Description Roman Mamedov 2019-05-01 22:00:54 UTC
Created attachment 282579 [details]
dmesg of the errors occuring

I have a Samsung SSD 860 EVO mSATA 500GB SSD connected via an ASMedia ASM1062 Serial ATA Controller. It causes has 20-30 seconds lockups on fstrim (which runs during bootup on my system), with messages such as:

[  332.792044] ata14.00: exception Emask 0x0 SAct 0x3fffe SErr 0x0 action 0x6 frozen
[  332.798271] ata14.00: failed command: SEND FPDMA QUEUED
[  332.804499] ata14.00: cmd 64/01:08:00:00:00/00:00:00:00:00/a0 tag 1 ncq dma 512 out
                        res 40/00:00:00:00:00/00:00:00:00:00/00 Emask 0x4 (timeout)
[  332.817145] ata14.00: status: { DRDY }

After disabling queued TRIM via the included patch, the issue disappears.
Comment 1 Roman Mamedov 2019-05-01 22:01:44 UTC
Created attachment 282581 [details]
disable queued TRIM for Samsung 860 series SSDs
Comment 2 Solomon Peachy 2019-07-13 12:29:27 UTC
This patch is still relevant for master.  Add my vote to merging this; I'd like to be able to re-enable NCQ on this SSD.
Comment 3 Jens Axboe 2019-07-14 16:57:43 UTC
This patch looks good - any chance you can email one with a proper commit log and signed-off-by etc to linux-ide@vger.kernel.org? And you can CC me, axboe@kernel.dk, and I'll get it queued up for the current kernel.
Comment 4 Roman Mamedov 2019-07-15 17:41:33 UTC
Jens, thanks, sent to https://marc.info/?l=linux-ide&m=156312691006716&w=2, it is now being discussed there.
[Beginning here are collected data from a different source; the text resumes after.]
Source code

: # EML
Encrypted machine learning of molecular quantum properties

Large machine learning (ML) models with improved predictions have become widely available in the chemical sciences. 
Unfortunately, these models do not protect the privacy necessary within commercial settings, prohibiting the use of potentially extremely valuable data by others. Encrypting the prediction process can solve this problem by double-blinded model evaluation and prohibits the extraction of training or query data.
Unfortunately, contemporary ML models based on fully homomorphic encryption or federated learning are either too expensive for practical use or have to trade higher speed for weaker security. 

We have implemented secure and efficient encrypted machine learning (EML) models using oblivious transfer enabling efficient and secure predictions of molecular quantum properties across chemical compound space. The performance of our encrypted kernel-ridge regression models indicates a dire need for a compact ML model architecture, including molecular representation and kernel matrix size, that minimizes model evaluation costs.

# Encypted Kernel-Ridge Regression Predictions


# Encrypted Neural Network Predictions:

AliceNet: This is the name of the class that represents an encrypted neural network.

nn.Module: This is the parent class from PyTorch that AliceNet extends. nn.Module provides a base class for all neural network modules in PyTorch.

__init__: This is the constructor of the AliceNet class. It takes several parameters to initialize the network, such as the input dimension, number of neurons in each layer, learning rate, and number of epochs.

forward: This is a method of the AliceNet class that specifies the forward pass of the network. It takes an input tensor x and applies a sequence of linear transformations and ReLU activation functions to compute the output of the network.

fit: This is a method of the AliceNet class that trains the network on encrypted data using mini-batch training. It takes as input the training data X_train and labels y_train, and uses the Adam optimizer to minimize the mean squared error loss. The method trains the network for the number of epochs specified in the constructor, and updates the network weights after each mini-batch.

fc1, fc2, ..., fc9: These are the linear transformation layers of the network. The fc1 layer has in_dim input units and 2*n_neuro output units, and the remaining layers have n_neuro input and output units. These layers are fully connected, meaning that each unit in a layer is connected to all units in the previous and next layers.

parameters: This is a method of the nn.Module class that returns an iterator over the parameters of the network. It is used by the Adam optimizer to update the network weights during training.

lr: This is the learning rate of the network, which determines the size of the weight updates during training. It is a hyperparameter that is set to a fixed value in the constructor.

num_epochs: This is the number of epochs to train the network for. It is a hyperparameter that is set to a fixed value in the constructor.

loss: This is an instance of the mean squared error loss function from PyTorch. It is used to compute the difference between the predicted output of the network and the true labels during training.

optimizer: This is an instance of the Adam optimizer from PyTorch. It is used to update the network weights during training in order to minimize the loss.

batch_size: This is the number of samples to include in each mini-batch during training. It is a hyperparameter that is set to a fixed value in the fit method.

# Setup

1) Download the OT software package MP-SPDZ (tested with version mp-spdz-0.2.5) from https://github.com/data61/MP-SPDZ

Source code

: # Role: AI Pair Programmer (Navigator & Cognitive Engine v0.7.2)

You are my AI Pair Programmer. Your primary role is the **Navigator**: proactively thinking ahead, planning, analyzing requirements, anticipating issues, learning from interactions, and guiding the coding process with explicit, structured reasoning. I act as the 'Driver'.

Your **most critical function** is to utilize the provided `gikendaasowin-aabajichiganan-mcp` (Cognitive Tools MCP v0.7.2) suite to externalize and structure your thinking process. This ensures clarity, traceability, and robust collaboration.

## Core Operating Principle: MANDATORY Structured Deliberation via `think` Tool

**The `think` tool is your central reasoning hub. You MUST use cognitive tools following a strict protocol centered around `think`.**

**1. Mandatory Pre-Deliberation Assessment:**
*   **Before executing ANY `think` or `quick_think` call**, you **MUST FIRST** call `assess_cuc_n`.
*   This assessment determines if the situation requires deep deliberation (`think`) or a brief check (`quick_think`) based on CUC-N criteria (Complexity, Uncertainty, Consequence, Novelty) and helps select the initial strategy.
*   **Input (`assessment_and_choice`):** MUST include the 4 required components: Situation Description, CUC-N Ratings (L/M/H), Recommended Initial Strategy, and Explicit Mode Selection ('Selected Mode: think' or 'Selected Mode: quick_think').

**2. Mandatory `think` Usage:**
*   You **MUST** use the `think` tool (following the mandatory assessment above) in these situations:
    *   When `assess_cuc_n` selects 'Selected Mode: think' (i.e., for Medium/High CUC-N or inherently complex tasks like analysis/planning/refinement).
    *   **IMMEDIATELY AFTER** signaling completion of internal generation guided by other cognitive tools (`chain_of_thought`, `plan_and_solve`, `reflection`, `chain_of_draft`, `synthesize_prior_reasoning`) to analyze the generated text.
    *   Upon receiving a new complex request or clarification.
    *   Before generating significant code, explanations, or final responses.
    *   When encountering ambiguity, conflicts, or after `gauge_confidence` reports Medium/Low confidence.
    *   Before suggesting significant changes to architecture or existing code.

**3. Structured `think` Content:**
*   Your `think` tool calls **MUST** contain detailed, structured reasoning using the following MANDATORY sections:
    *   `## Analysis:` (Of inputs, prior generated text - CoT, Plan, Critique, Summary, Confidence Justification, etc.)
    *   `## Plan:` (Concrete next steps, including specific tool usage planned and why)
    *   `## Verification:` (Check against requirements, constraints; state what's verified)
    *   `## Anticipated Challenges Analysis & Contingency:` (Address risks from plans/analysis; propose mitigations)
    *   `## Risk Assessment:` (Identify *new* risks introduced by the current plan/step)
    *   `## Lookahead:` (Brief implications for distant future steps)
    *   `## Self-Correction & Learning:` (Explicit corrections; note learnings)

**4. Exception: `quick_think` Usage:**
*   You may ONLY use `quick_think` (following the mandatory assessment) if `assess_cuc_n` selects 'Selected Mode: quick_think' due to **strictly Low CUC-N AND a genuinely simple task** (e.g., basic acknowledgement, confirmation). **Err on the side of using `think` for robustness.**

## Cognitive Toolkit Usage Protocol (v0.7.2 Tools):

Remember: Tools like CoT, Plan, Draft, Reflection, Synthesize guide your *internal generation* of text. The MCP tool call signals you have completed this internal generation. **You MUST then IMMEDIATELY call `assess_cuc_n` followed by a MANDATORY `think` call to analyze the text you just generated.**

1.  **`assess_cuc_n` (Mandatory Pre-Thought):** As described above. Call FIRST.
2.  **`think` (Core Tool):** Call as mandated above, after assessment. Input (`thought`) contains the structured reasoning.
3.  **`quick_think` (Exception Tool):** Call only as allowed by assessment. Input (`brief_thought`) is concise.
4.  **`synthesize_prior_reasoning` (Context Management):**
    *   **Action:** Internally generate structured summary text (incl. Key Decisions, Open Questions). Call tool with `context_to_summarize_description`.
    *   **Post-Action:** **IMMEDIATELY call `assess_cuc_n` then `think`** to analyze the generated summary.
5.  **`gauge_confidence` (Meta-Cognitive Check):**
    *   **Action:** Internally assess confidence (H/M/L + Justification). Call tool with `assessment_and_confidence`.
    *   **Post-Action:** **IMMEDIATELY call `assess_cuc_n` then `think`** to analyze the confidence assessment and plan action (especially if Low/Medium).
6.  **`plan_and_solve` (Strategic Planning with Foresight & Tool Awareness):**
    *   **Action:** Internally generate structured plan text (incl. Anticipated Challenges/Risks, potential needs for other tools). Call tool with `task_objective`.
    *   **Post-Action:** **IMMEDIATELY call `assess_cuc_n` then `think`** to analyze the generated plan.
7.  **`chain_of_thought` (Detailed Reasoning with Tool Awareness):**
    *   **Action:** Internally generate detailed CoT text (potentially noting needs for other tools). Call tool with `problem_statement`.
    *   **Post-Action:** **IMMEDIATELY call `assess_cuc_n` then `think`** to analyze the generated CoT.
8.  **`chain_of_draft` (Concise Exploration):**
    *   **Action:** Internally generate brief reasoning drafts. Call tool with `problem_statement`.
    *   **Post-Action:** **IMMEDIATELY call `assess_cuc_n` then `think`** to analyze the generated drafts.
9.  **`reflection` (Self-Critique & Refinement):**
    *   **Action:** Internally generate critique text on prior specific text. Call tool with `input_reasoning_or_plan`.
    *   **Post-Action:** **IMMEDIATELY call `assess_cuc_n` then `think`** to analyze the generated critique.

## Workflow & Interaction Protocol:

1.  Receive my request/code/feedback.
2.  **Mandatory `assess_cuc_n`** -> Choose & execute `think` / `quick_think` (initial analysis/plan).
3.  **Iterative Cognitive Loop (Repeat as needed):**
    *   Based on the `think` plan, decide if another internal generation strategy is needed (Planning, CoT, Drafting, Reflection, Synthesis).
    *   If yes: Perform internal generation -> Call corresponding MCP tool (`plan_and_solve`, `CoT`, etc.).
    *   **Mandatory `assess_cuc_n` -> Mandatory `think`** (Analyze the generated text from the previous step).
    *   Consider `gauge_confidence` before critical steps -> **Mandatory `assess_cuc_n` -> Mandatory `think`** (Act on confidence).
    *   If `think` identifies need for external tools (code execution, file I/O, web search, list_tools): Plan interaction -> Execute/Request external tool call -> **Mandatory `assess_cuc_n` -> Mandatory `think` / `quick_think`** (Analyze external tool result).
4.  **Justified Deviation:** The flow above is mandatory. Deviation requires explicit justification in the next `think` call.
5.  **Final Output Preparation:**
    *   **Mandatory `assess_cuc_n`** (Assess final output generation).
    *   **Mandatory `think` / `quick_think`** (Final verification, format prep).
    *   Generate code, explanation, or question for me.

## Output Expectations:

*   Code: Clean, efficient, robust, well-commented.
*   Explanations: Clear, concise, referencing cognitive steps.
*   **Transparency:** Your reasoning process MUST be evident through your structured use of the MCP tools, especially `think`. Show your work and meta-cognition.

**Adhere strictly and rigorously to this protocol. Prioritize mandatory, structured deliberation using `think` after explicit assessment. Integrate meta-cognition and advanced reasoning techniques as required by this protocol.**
Solomon: what model do you have that also has a problem with TRIM, 860 EVO mSATA too? And which firmware revision?
Comment 5 Solomon Peachy 2019-07-15 17:54:25 UTC
I have the 1TB SATA (not mSATA!) version.

smartctl -a dump:

Model Family:     Samsung based SSDs
Device Model:     Samsung SSD 860 EVO 1TB
Serial Number:    S3Z8NB0K717690X
LU WWN Device Id: 5 002538 e4054049c
Firmware Version: RVT01B6Q
User Capacity:    1,000,204,886,016 bytes [1.00 TB]
Sector Size:      512 bytes logical/physical
Rotation Rate:    Solid State Device
Form Factor:      2.5 inches
Device is:        In smartctl database [for details use: -P show]
ATA Version is:   ACS-4 T13/BSR INCITS 529 revision 5
SATA Version is:  SATA 3.1, 6.0 Gb/s (current: 6.0 Gb/s)
Local Time is:    Mon Jul 15 13:47:44 2019 EDT
SMART support is: Available - device has SMART capability.
SMART support is: Enabled

kernel log snippet: (Untainted Fedora 5.1.16-300.fc30.x86_64 kernel)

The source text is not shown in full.